In 1992, a Superior Court Judge overturned the ruling – calling it too restrictive. In the three months in between the overturn, and the new legislation, eight new clubs opened in DeKalb. There was a similar explosion in Cobb and Fulton Counties; from just 2 in 1991, to 9 by 1994. Atlanta police issued 6,200 permits to adult club employees in 1993, most of whom were dancers.
Henry Lamar Jeffcoat had stuck it out; through the robberies, through the legislation, and through all the negative talk about “The Avenue” in the press (a term used to describe unsavory aspects of Stewart Avenue). He was even planning on expanding the Goldrush brand after Marietta officials granted him a license to open Goldrush II.
On the night of February 10, 1993, Jeffcoat returned home from his establishment at 1:15 AM. As he hit the close button on the garage’s remote control, gun fire exploded from both sides of his car. Hit several times, Jeffcoat was able to squeeze off several defensive rounds, and trigger the silent alarm. The air became thick with smoke, gas, and debris from all of the pistol rounds.
Surprised by a show of force, the attackers fled by kicking out a panel of the garage door. A trail of blood led from the house to a wooded area nearby — indicating that Jeffcoat had shot one of the robbers before getting into a getaway car driven by a third man.
When Officer Dallas Baston arrived, he found the garage still full of smoke. Jeffcoat was slumped over in his car and pronounced dead at the scene. He had been hit by nine of the 15 bullets.

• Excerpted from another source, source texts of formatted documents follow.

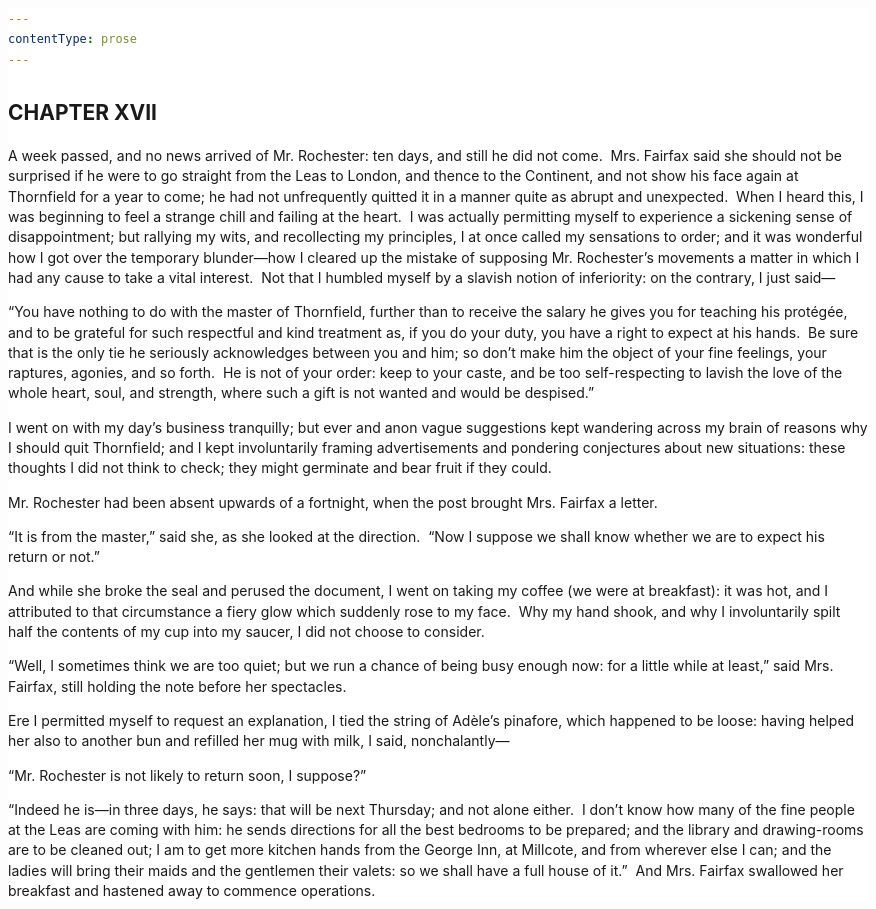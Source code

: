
 ```yaml
---
contentType: prose
---
```


<section>

# CHAPTER XVII

A week passed, and no news arrived of Mr. Rochester: ten days, and still he did not come.  Mrs. Fairfax said she should not be surprised if he were to go straight from the Leas to London, and thence to the Continent, and not show his face again at Thornfield for a year to come; he had not unfrequently quitted it in a manner quite as abrupt and unexpected.  When I heard this, I was beginning to feel a strange chill and failing at the heart.  I was actually permitting myself to experience a sickening sense of disappointment; but rallying my wits, and recollecting my principles, I at once called my sensations to order; and it was wonderful how I got over the temporary blunder—how I cleared up the mistake of supposing Mr. Rochester’s movements a matter in which I had any cause to take a vital interest.  Not that I humbled myself by a slavish notion of inferiority: on the contrary, I just said—

“You have nothing to do with the master of Thornfield, further than to receive the salary he gives you for teaching his protégée, and to be grateful for such respectful and kind treatment as, if you do your duty, you have a right to expect at his hands.  Be sure that is the only tie he seriously acknowledges between you and him; so don’t make him the object of your fine feelings, your raptures, agonies, and so forth.  He is not of your order: keep to your caste, and be too self-respecting to lavish the love of the whole heart, soul, and strength, where such a gift is not wanted and would be despised.”

I went on with my day’s business tranquilly; but ever and anon vague suggestions kept wandering across my brain of reasons why I should quit Thornfield; and I kept involuntarily framing advertisements and pondering conjectures about new situations: these thoughts I did not think to check; they might germinate and bear fruit if they could.

Mr. Rochester had been absent upwards of a fortnight, when the post brought Mrs. Fairfax a letter.

“It is from the master,” said she, as she looked at the direction.  “Now I suppose we shall know whether we are to expect his return or not.”

And while she broke the seal and perused the document, I went on taking my coffee (we were at breakfast): it was hot, and I attributed to that circumstance a fiery glow which suddenly rose to my face.  Why my hand shook, and why I involuntarily spilt half the contents of my cup into my saucer, I did not choose to consider.

“Well, I sometimes think we are too quiet; but we run a chance of being busy enough now: for a little while at least,” said Mrs. Fairfax, still holding the note before her spectacles.

Ere I permitted myself to request an explanation, I tied the string of Adèle’s pinafore, which happened to be loose: having helped her also to another bun and refilled her mug with milk, I said, nonchalantly—

“Mr. Rochester is not likely to return soon, I suppose?”

“Indeed he is—in three days, he says: that will be next Thursday; and not alone either.  I don’t know how many of the fine people at the Leas are coming with him: he sends directions for all the best bedrooms to be prepared; and the library and drawing-rooms are to be cleaned out; I am to get more kitchen hands from the George Inn, at Millcote, and from wherever else I can; and the ladies will bring their maids and the gentlemen their valets: so we shall have a full house of it.”  And Mrs. Fairfax swallowed her breakfast and hastened away to commence operations.
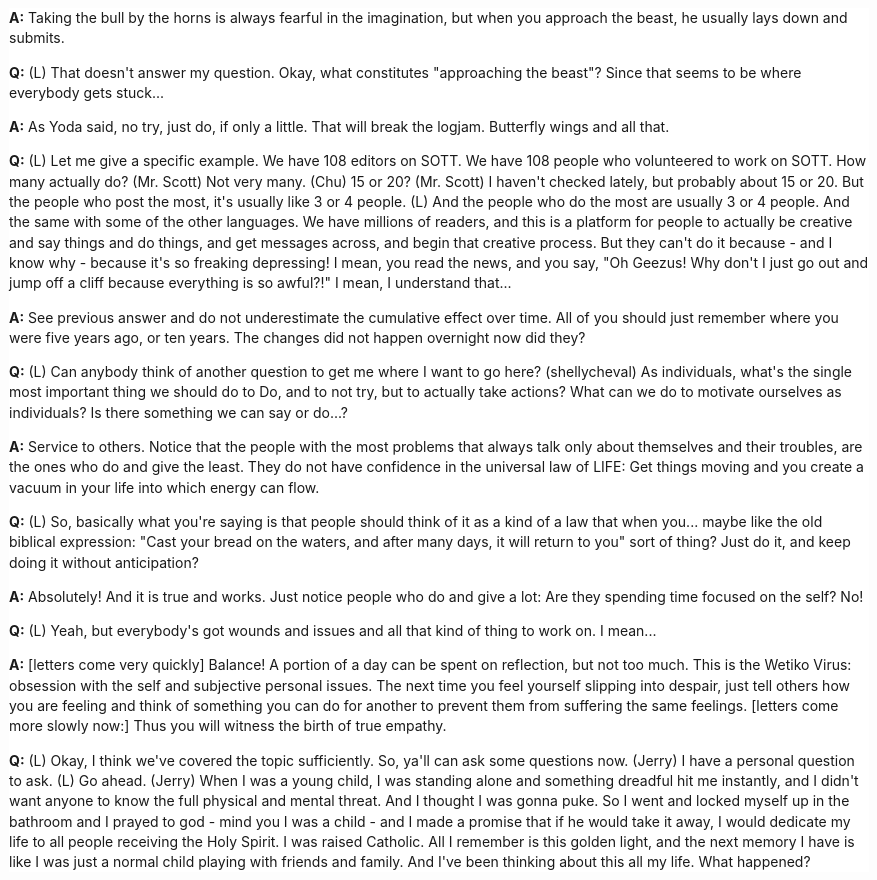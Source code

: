 **A:** Taking the bull by the horns is always fearful in the imagination, but when you approach the beast, he usually lays down and submits.

**Q:** (L) That doesn't answer my question. Okay, what constitutes "approaching the beast"? Since that seems to be where everybody gets stuck...

**A:** As Yoda said, no try, just do, if only a little. That will break the logjam. Butterfly wings and all that.

**Q:** (L) Let me give a specific example. We have 108 editors on SOTT. We have 108 people who volunteered to work on SOTT. How many actually do? (Mr. Scott) Not very many. (Chu) 15 or 20? (Mr. Scott) I haven't checked lately, but probably about 15 or 20. But the people who post the most, it's usually like 3 or 4 people. (L) And the people who do the most are usually 3 or 4 people. And the same with some of the other languages. We have millions of readers, and this is a platform for people to actually be creative and say things and do things, and get messages across, and begin that creative process. But they can't do it because - and I know why - because it's so freaking depressing! I mean, you read the news, and you say, "Oh Geezus! Why don't I just go out and jump off a cliff because everything is so awful?!" I mean, I understand that...

**A:** See previous answer and do not underestimate the cumulative effect over time. All of you should just remember where you were five years ago, or ten years. The changes did not happen overnight now did they?

**Q:** (L) Can anybody think of another question to get me where I want to go here? (shellycheval) As individuals, what's the single most important thing we should do to Do, and to not try, but to actually take actions? What can we do to motivate ourselves as individuals? Is there something we can say or do...?

**A:** Service to others. Notice that the people with the most problems that always talk only about themselves and their troubles, are the ones who do and give the least. They do not have confidence in the universal law of LIFE: Get things moving and you create a vacuum in your life into which energy can flow.

**Q:** (L) So, basically what you're saying is that people should think of it as a kind of a law that when you... maybe like the old biblical expression: "Cast your bread on the waters, and after many days, it will return to you" sort of thing? Just do it, and keep doing it without anticipation?

**A:** Absolutely! And it is true and works. Just notice people who do and give a lot: Are they spending time focused on the self? No!

**Q:** (L) Yeah, but everybody's got wounds and issues and all that kind of thing to work on. I mean...

**A:** [letters come very quickly] Balance! A portion of a day can be spent on reflection, but not too much. This is the Wetiko Virus: obsession with the self and subjective personal issues. The next time you feel yourself slipping into despair, just tell others how you are feeling and think of something you can do for another to prevent them from suffering the same feelings. [letters come more slowly now:] Thus you will witness the birth of true empathy.

**Q:** (L) Okay, I think we've covered the topic sufficiently. So, ya'll can ask some questions now. (Jerry) I have a personal question to ask. (L) Go ahead. (Jerry) When I was a young child, I was standing alone and something dreadful hit me instantly, and I didn't want anyone to know the full physical and mental threat. And I thought I was gonna puke. So I went and locked myself up in the bathroom and I prayed to god - mind you I was a child - and I made a promise that if he would take it away, I would dedicate my life to all people receiving the Holy Spirit. I was raised Catholic. All I remember is this golden light, and the next memory I have is like I was just a normal child playing with friends and family. And I've been thinking about this all my life. What happened?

The tip line in Clayton County, Georgia was no stranger to elaborate tales about who, what, why, and when things happened in the Atlanta Metropolitan area. But this call was different. According to the tipster, a makeshift gang of power-lifting police officers, a former football star turned nightclub manager, a former Army Ranger, a dog trainer, and a night club bouncer had been the ones responsible for terrorizing various Atlanta-area strip clubs.
They jokingly referred to themselves as “The Apple Dumpling Gang.”
Despite what sounded like a tall tale, the description actually matched the police’s active working theory; that rogue officers had indeed formed a burglary ring.
This suspicion only grew when officer James C. Batsel IV reported that his department-issued .9mm had gone "missing." The model matched that of Jeffcoat’s murder. A fellow Riverdale officer, Mark D. McKenna, had also called in sick and asked for time off to visit his, "ailing father in Ohio."
Batsel and McKenna had been a part of the 27-officer Riverdale police force since 1988 and 1989, respectively. They each made $24,000 a year, and worked part-time security jobs at fast food restaurants and high school sporting events.
At the time of Jeffcoat’s murder, it was believed that 20-50 percent of metro area police department officers worked an extra job. However, experts believed that number was probably much closer to 95 percent. Despite the availability of private security firms, the thought was, a real officer provided skill and weapons training that a civilian might not have, and the ability to make an actual arrest.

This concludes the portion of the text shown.